(Exercise input)

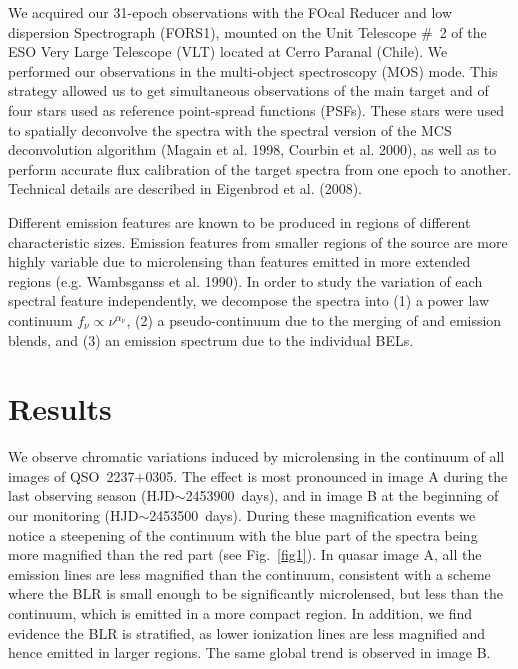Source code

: \documentclass{PoS}
\def\obj{QSO~2237$+$0305}
\begin{document}
We acquired our 31-epoch  observations   with   the FOcal Reducer   and low
dispersion Spectrograph (FORS1), mounted on 
the Unit Telescope \#~2  of the ESO Very Large
Telescope (VLT) located at Cerro Paranal (Chile).  We performed our observations
in the  multi-object spectroscopy (MOS) mode.   This
strategy allowed us to get simultaneous observations of the main target
and   of  four  stars    used  as   reference point-spread   functions
(PSFs). These stars  were used to  spatially deconvolve the  spectra
with the spectral version  of the MCS deconvolution algorithm (Magain et al.
1998, Courbin et al.   2000), as
well  as to perform accurate flux  calibration of the target spectra
from one epoch to another. 
Technical details are described in Eigenbrod et al. (2008). 





















Different emission  features are known   to be produced  in regions of
different  characteristic  sizes. 
Emission features from smaller regions of the source are more highly variable due to 
microlensing than features emitted in more extended regions 
(e.g. Wambsganss et al. 1990).  
In order to study the variation
of each spectral  feature independently,   
we decompose the spectra into 
(1) a power law
continuum $f_{\nu}     \propto \nu^{\alpha_\nu}$, (2) a pseudo-continuum due to the merging of 
and  emission blends, and (3) an emission spectrum due to the
individual BELs.  



\section{Results}









We observe chromatic  variations induced by microlensing in the
continuum of  all images of  \obj.  The effect is most
pronounced  in image  A during  the last  observing season (HJD$\sim$2453900~days), and in
image  B at  the   beginning of our  monitoring (HJD$\sim$2453500~days).
During these magnification events we notice a steepening of the 
continuum with the blue part of the spectra being
more magnified than the red part (see Fig.~\ref{fig1}). 
In quasar image A,
all the emission lines are less magnified than the continuum, consistent with a
scheme where the BLR is small enough to be significantly microlensed, but less
than the continuum, which is emitted  in a more compact region.
In addition, we find evidence the BLR is stratified, as lower ionization lines 
are less magnified and hence emitted in larger regions.
The same global trend is observed in image B.
\end{document}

(End Exercise input)

_Work required_
Of all the entries above, repeat only the lines from the line that has "the Unit Telescope" to the line that has "beginning of our", both lines included, exactly.

_Answer box_
the Unit Telescope \#~2  of the ESO Very Large
Telescope (VLT) located at Cerro Paranal (Chile).  We performed our observations
in the  multi-object spectroscopy (MOS) mode.   This
strategy allowed us to get simultaneous observations of the main target
and   of  four  stars    used  as   reference point-spread   functions
(PSFs). These stars  were used to  spatially deconvolve the  spectra
with the spectral version  of the MCS deconvolution algorithm (Magain et al.
1998, Courbin et al.   2000), as
well  as to perform accurate flux  calibration of the target spectra
from one epoch to another. 
Technical details are described in Eigenbrod et al. (2008). 





















Different emission  features are known   to be produced  in regions of
different  characteristic  sizes. 
Emission features from smaller regions of the source are more highly variable due to 
microlensing than features emitted in more extended regions 
(e.g. Wambsganss et al. 1990).  
In order to study the variation
of each spectral  feature independently,   
we decompose the spectra into 
(1) a power law
continuum $f_{\nu}     \propto \nu^{\alpha_\nu}$, (2) a pseudo-continuum due to the merging of 
and  emission blends, and (3) an emission spectrum due to the
individual BELs.  



\section{Results}









We observe chromatic  variations induced by microlensing in the
continuum of  all images of  \obj.  The effect is most
pronounced  in image  A during  the last  observing season (HJD$\sim$2453900~days), and in
image  B at  the   beginning of our  monitoring (HJD$\sim$2453500~days).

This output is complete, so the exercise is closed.